_DIRECTIONS FOR THIS TASK_
Would you print the entire listing exactly, leaving nothing out?

=== Begin Enclosure ===

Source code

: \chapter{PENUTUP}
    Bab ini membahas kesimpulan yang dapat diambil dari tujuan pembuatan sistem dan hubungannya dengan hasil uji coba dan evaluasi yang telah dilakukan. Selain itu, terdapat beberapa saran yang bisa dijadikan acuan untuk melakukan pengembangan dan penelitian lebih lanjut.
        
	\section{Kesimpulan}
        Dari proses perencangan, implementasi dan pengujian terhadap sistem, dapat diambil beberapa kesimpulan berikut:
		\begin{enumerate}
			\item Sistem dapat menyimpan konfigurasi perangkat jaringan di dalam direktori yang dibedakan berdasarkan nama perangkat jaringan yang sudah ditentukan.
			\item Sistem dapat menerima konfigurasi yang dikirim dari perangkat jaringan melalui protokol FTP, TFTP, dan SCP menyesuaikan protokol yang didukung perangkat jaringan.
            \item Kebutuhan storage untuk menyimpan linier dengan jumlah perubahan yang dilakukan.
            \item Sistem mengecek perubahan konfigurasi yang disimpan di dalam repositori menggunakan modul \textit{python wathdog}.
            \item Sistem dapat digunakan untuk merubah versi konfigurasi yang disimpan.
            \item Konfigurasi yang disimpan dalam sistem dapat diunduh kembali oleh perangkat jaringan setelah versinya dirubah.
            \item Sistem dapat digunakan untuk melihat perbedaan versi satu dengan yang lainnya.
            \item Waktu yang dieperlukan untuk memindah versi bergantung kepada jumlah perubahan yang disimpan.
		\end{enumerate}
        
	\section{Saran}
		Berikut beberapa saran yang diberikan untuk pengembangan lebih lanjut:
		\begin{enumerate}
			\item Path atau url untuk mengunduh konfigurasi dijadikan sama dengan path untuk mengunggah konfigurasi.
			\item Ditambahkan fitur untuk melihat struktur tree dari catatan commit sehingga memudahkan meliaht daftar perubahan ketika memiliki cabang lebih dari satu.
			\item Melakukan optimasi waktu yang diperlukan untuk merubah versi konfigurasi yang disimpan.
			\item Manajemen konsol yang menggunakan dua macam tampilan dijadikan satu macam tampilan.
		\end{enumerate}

=== End Enclosure ===

_ANSWER FOR THIS EXERCISE_
Source code

: \chapter{PENUTUP}
    Bab ini membahas kesimpulan yang dapat diambil dari tujuan pembuatan sistem dan hubungannya dengan hasil uji coba dan evaluasi yang telah dilakukan. Selain itu, terdapat beberapa saran yang bisa dijadikan acuan untuk melakukan pengembangan dan penelitian lebih lanjut.
        
	\section{Kesimpulan}
        Dari proses perencangan, implementasi dan pengujian terhadap sistem, dapat diambil beberapa kesimpulan berikut:
		\begin{enumerate}
			\item Sistem dapat menyimpan konfigurasi perangkat jaringan di dalam direktori yang dibedakan berdasarkan nama perangkat jaringan yang sudah ditentukan.
			\item Sistem dapat menerima konfigurasi yang dikirim dari perangkat jaringan melalui protokol FTP, TFTP, dan SCP menyesuaikan protokol yang didukung perangkat jaringan.
            \item Kebutuhan storage untuk menyimpan linier dengan jumlah perubahan yang dilakukan.
            \item Sistem mengecek perubahan konfigurasi yang disimpan di dalam repositori menggunakan modul \textit{python wathdog}.
            \item Sistem dapat digunakan untuk merubah versi konfigurasi yang disimpan.
            \item Konfigurasi yang disimpan dalam sistem dapat diunduh kembali oleh perangkat jaringan setelah versinya dirubah.
            \item Sistem dapat digunakan untuk melihat perbedaan versi satu dengan yang lainnya.
            \item Waktu yang dieperlukan untuk memindah versi bergantung kepada jumlah perubahan yang disimpan.
		\end{enumerate}
        
	\section{Saran}
		Berikut beberapa saran yang diberikan untuk pengembangan lebih lanjut:
		\begin{enumerate}
			\item Path atau url untuk mengunduh konfigurasi dijadikan sama dengan path untuk mengunggah konfigurasi.
			\item Ditambahkan fitur untuk melihat struktur tree dari catatan commit sehingga memudahkan meliaht daftar perubahan ketika memiliki cabang lebih dari satu.
			\item Melakukan optimasi waktu yang diperlukan untuk merubah versi konfigurasi yang disimpan.
			\item Manajemen konsol yang menggunakan dua macam tampilan dijadikan satu macam tampilan.
		\end{enumerate}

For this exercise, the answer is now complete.